> [Items from a dataset]

-------

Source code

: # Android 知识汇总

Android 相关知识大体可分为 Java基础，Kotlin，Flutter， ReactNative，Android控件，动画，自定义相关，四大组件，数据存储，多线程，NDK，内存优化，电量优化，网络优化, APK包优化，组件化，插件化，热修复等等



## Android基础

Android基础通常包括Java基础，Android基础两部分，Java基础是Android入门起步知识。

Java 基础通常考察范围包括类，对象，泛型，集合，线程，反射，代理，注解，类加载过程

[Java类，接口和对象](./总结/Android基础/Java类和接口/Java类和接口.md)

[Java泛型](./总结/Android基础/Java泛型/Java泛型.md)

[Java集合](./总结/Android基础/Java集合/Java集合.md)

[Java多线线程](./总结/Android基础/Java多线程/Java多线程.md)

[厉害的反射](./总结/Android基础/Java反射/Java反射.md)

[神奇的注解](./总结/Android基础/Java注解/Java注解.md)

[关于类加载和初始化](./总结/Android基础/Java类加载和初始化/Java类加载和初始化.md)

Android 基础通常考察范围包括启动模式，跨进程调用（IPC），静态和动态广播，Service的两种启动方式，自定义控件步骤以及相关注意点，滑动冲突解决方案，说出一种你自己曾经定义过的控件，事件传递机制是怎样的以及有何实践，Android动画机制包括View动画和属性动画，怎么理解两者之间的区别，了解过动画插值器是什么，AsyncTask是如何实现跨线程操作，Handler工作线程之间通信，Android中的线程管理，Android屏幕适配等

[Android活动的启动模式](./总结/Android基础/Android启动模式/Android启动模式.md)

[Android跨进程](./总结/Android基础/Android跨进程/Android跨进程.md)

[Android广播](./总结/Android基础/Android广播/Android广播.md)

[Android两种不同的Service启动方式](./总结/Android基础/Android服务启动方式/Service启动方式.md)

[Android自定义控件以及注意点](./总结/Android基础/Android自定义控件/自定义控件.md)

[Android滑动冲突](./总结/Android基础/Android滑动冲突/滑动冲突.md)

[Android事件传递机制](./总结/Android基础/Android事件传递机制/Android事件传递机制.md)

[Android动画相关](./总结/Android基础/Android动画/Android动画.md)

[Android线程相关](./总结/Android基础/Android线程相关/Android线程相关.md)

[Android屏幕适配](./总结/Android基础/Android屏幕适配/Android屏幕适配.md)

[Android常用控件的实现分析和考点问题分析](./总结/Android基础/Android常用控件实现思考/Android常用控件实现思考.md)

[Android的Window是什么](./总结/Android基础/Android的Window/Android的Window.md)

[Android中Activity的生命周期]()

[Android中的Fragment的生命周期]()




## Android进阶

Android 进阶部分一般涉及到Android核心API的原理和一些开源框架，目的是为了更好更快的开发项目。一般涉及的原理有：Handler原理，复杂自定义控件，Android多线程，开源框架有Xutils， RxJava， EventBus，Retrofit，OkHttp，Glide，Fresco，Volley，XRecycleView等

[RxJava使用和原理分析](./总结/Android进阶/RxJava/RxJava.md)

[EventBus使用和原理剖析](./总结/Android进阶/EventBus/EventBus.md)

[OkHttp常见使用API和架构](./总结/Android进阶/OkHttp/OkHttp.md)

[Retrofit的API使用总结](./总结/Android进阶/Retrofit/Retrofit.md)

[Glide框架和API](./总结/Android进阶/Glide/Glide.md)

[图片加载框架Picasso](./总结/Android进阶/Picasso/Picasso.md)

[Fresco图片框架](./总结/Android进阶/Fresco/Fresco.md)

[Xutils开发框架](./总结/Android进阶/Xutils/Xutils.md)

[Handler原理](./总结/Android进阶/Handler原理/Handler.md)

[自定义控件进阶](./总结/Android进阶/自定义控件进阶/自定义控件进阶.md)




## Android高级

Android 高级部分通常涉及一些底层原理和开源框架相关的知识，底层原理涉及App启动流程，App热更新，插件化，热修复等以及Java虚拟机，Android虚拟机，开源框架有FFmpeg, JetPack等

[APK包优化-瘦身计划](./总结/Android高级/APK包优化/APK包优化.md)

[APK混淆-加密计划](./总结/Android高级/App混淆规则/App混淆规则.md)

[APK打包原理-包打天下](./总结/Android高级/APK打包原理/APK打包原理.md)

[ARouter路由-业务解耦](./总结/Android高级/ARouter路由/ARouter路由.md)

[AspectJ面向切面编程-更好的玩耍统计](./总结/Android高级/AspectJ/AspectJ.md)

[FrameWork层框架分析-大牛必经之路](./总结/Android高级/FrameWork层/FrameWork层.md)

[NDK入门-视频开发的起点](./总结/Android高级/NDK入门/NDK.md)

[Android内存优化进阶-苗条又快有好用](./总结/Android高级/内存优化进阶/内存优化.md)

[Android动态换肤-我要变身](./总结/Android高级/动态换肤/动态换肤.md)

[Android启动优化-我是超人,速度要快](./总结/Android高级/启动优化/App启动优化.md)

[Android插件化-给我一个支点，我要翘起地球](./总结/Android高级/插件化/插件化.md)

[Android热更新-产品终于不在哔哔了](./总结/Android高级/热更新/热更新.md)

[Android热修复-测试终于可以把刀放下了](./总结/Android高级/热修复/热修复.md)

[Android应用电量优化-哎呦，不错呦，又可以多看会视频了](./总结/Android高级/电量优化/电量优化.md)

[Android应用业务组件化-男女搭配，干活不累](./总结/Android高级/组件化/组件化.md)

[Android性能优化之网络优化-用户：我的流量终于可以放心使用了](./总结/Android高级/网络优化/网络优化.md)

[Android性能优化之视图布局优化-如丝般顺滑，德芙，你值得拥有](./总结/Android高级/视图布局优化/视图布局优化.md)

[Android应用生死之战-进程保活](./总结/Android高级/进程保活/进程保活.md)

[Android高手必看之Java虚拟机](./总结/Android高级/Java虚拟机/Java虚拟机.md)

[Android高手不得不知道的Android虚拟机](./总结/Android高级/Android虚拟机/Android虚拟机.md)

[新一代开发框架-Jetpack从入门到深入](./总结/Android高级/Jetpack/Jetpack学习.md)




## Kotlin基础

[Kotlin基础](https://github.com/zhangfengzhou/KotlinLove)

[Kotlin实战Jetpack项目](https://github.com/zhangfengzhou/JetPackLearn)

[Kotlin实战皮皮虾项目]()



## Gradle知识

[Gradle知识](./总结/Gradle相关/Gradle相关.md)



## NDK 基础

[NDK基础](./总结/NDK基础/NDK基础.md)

-------

Copy exactly the lines that run from the first line of the data to the line containing "[厉害的反射](./总结/Android基础/Java反射/Java反射.md)", please, with both ends included and nothing else.

Source code

: # Android 知识汇总

Android 相关知识大体可分为 Java基础，Kotlin，Flutter， ReactNative，Android控件，动画，自定义相关，四大组件，数据存储，多线程，NDK，内存优化，电量优化，网络优化, APK包优化，组件化，插件化，热修复等等



## Android基础

Android基础通常包括Java基础，Android基础两部分，Java基础是Android入门起步知识。

Java 基础通常考察范围包括类，对象，泛型，集合，线程，反射，代理，注解，类加载过程

[Java类，接口和对象](./总结/Android基础/Java类和接口/Java类和接口.md)

[Java泛型](./总结/Android基础/Java泛型/Java泛型.md)

[Java集合](./总结/Android基础/Java集合/Java集合.md)

[Java多线线程](./总结/Android基础/Java多线程/Java多线程.md)

[厉害的反射](./总结/Android基础/Java反射/Java反射.md)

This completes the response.